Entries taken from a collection
<<<<
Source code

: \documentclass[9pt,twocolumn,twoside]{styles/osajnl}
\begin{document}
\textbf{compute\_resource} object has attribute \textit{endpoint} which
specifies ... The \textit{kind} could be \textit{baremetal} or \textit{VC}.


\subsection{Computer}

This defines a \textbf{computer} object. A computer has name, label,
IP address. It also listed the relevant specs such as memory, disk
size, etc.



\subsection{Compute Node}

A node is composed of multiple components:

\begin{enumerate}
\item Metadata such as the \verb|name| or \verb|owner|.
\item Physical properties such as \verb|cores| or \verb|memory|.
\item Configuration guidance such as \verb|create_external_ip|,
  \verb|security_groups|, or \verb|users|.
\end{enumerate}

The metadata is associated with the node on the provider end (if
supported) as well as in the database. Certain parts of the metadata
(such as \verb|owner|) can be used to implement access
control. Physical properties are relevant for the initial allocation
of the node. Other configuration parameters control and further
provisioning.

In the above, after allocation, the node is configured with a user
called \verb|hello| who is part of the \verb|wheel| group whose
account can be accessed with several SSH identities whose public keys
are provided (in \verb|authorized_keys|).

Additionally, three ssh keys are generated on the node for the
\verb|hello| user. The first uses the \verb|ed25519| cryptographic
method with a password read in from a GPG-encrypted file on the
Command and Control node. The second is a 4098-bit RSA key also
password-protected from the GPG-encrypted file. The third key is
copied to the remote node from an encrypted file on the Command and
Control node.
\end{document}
>>>>
WHAT THIS TASK INVOLVES:
Return all of the entries exactly as they were supplied.

RESPONSE TO THE EXERCISE:
Source code

: \documentclass[9pt,twocolumn,twoside]{styles/osajnl}
\begin{document}
\textbf{compute\_resource} object has attribute \textit{endpoint} which
specifies ... The \textit{kind} could be \textit{baremetal} or \textit{VC}.


\subsection{Computer}

This defines a \textbf{computer} object. A computer has name, label,
IP address. It also listed the relevant specs such as memory, disk
size, etc.



\subsection{Compute Node}

A node is composed of multiple components:

\begin{enumerate}
\item Metadata such as the \verb|name| or \verb|owner|.
\item Physical properties such as \verb|cores| or \verb|memory|.
\item Configuration guidance such as \verb|create_external_ip|,
  \verb|security_groups|, or \verb|users|.
\end{enumerate}

The metadata is associated with the node on the provider end (if
supported) as well as in the database. Certain parts of the metadata
(such as \verb|owner|) can be used to implement access
control. Physical properties are relevant for the initial allocation
of the node. Other configuration parameters control and further
provisioning.

In the above, after allocation, the node is configured with a user
called \verb|hello| who is part of the \verb|wheel| group whose
account can be accessed with several SSH identities whose public keys
are provided (in \verb|authorized_keys|).

Additionally, three ssh keys are generated on the node for the
\verb|hello| user. The first uses the \verb|ed25519| cryptographic
method with a password read in from a GPG-encrypted file on the
Command and Control node. The second is a 4098-bit RSA key also
password-protected from the GPG-encrypted file. The third key is
copied to the remote node from an encrypted file on the Command and
Control node.
\end{document}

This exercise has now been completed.